Governor-General of the Dutch East Indies
- In office 1653–1678
- Preceded by: Carel Reyniersz
- Succeeded by: Rijcklof van Goens

Personal details
- Born: 14 October 1606 Amsterdam, Dutch Republic
- Died: 24 January 1678 (aged 71) Batavia, Dutch East Indies

= Joan Maetsuycker =

Dutch colonial governor (1606–1678)

Joan Maetsuycker (14 October 1606 – 24 January 1678) was the Governor of Zeylan during the Dutch period in Ceylon, and Governor-General of the Dutch East Indies from 1653 to 1678.

==Early life and education==
Joan Maetsuycker was born in Amsterdam on 14 October 1606.

He studied law in Leuven, and was a lawyer first in The Hague, and later in Amsterdam.

==Career==
From 1636, Maetsuycker lived in the Dutch East Indies. He was appointed as Governor of Zeylan on 24 March 1646 and was governor until 26 February 1650. He was succeeded by Jacob van Kittensteyn. He was the third Dutch governor of Zeylan.

Seven years later, in 1657 he became the Governor-General of the Dutch East Indies. He stayed on that post for 25 years, which is the longest period for any governor-general. The Dutch colony in the Indies flourished under Maetsuycker. Under his rule, the Portuguese lost Ceylon (1658), the coast of Coromandel (1658) and Malabar (1663); Makassar was conquered (1667), the west coast of Sumatra was occupied, and the first expedition to the interior of Java was held.

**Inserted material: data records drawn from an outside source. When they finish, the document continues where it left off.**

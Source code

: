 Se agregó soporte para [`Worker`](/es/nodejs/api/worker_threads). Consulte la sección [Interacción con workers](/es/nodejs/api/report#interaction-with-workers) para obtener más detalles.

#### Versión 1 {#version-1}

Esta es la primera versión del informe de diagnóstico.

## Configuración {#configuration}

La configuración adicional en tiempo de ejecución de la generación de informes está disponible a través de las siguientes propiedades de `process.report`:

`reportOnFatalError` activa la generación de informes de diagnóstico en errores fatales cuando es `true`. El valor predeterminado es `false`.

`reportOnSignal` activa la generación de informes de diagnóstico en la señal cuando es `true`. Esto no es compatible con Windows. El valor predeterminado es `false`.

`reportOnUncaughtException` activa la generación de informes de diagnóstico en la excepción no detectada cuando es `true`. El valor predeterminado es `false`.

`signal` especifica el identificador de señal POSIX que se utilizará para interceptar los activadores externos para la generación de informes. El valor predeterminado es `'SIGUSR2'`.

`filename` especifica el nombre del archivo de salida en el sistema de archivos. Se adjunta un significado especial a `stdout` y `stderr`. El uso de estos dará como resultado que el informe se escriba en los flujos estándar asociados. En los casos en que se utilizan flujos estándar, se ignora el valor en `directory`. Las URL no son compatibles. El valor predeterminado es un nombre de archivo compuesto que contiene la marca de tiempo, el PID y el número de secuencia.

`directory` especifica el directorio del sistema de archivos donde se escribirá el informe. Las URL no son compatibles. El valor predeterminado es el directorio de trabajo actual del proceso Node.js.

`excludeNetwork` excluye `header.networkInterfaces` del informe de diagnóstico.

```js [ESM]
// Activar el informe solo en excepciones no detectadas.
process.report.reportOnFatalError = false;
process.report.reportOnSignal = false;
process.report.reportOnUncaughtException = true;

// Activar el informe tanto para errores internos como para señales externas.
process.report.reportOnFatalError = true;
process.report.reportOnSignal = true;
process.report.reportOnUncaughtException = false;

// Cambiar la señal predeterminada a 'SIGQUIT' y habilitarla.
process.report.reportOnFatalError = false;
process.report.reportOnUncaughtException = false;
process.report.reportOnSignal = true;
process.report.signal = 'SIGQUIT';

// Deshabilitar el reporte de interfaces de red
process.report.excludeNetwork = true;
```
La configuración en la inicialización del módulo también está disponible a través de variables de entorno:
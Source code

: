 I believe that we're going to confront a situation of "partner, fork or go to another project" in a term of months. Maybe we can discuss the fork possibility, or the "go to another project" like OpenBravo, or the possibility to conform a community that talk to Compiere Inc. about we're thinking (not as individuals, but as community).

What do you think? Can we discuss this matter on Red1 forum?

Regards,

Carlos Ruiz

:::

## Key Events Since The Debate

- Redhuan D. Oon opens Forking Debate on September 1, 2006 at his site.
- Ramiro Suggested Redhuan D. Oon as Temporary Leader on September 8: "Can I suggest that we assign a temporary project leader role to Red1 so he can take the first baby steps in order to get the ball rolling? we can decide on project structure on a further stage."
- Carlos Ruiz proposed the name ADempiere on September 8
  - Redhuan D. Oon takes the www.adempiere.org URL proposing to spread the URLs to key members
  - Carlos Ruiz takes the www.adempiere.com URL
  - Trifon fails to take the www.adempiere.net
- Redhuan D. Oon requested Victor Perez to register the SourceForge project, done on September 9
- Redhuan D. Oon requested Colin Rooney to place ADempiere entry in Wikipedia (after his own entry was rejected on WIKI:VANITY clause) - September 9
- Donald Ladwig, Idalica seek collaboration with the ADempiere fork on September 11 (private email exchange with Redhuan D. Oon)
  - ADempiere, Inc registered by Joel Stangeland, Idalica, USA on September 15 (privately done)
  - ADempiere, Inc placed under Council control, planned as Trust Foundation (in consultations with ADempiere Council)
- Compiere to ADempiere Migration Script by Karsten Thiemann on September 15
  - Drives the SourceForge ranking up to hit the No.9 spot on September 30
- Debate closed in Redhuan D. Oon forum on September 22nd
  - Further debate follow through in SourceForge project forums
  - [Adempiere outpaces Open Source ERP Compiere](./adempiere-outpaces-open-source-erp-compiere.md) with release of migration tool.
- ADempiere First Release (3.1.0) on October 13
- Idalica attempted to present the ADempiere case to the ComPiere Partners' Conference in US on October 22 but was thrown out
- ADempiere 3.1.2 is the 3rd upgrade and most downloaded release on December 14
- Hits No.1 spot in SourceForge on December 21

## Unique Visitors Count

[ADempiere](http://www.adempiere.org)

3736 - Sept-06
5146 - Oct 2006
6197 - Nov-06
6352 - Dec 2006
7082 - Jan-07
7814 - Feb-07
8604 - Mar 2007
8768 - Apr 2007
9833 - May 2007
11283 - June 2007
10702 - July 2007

As Governor-General of the Dutch East Indies, he also issued edicts in the Dutch Cape Colony, including one in 1657 which allowed those Muslims brought from the Dutch East Indies to the Cape as servants or slaves to practise their religion, but not in public. They were also prohibited from attempting to convert anyone, on pain of death. Between the years 1671 and 1678 Maetsuycker worked closely with Pieter de Graeff, bewindhebber of Dutch East India Company at Amsterdam.

==Personal life==
In 1663 Maetsuycker's wife, Haesje Berckmans, died. In 1664, he married the 24-year-old Elisabeth Abbema, daughter of the preacher Fredericus Abbema and widow of Simon Cos, governor of Ambon. In 1671, the splendour-loving Elisabeth caused some controversy when she had gold coins imported from Japan, outside of the rule of the Dutch East India Company (VOC). Her aim was to have her brother-in-law in Suratte buy them.

He died on 4 January 1678 in Batavia, Dutch East Indies.